Listed entries:
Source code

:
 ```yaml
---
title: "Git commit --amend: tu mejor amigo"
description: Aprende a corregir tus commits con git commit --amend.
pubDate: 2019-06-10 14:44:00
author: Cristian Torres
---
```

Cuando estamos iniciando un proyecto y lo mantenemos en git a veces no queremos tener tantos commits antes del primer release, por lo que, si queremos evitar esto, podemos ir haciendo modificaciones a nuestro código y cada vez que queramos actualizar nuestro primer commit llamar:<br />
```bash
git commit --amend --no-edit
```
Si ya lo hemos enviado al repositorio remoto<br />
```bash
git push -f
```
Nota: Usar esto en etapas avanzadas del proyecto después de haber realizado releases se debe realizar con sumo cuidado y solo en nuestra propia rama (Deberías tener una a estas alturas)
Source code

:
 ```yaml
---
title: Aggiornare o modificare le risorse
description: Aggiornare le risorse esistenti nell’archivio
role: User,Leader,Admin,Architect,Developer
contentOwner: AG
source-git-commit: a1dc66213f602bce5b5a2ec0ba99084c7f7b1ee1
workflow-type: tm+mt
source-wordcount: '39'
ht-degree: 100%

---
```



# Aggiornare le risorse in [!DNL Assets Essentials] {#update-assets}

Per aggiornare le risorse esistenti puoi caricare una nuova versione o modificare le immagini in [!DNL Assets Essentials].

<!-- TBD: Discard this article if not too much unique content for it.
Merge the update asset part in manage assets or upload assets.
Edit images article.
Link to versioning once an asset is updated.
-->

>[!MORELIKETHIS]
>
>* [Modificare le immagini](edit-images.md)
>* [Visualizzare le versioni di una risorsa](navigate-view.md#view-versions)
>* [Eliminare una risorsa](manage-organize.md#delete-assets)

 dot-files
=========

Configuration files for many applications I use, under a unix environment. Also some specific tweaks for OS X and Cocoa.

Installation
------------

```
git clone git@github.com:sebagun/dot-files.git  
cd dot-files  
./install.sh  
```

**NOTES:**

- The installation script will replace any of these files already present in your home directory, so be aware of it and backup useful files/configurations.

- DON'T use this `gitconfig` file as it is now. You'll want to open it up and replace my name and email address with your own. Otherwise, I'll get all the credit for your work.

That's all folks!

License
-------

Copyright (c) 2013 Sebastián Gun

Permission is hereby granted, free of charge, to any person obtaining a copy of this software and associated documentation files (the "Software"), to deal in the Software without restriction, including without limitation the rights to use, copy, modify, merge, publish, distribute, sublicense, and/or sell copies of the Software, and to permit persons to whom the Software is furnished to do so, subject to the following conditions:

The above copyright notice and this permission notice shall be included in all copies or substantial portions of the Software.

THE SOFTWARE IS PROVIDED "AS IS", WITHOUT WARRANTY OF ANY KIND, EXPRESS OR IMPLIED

What is required: Give back the line containing "Merge the update" and all the lines after it through the end of the records, unchanged.

Output for this exercise:
Merge the update asset part in manage assets or upload assets.
Edit images article.
Link to versioning once an asset is updated.
-->

>[!MORELIKETHIS]
>
>* [Modificare le immagini](edit-images.md)
>* [Visualizzare le versioni di una risorsa](navigate-view.md#view-versions)
>* [Eliminare una risorsa](manage-organize.md#delete-assets)

 dot-files
=========

Configuration files for many applications I use, under a unix environment. Also some specific tweaks for OS X and Cocoa.

Installation
------------

```
git clone git@github.com:sebagun/dot-files.git  
cd dot-files  
./install.sh  
```

**NOTES:**

- The installation script will replace any of these files already present in your home directory, so be aware of it and backup useful files/configurations.

- DON'T use this `gitconfig` file as it is now. You'll want to open it up and replace my name and email address with your own. Otherwise, I'll get all the credit for your work.

That's all folks!

License
-------

Copyright (c) 2013 Sebastián Gun

Permission is hereby granted, free of charge, to any person obtaining a copy of this software and associated documentation files (the "Software"), to deal in the Software without restriction, including without limitation the rights to use, copy, modify, merge, publish, distribute, sublicense, and/or sell copies of the Software, and to permit persons to whom the Software is furnished to do so, subject to the following conditions:

The above copyright notice and this permission notice shall be included in all copies or substantial portions of the Software.

THE SOFTWARE IS PROVIDED "AS IS", WITHOUT WARRANTY OF ANY KIND, EXPRESS OR IMPLIED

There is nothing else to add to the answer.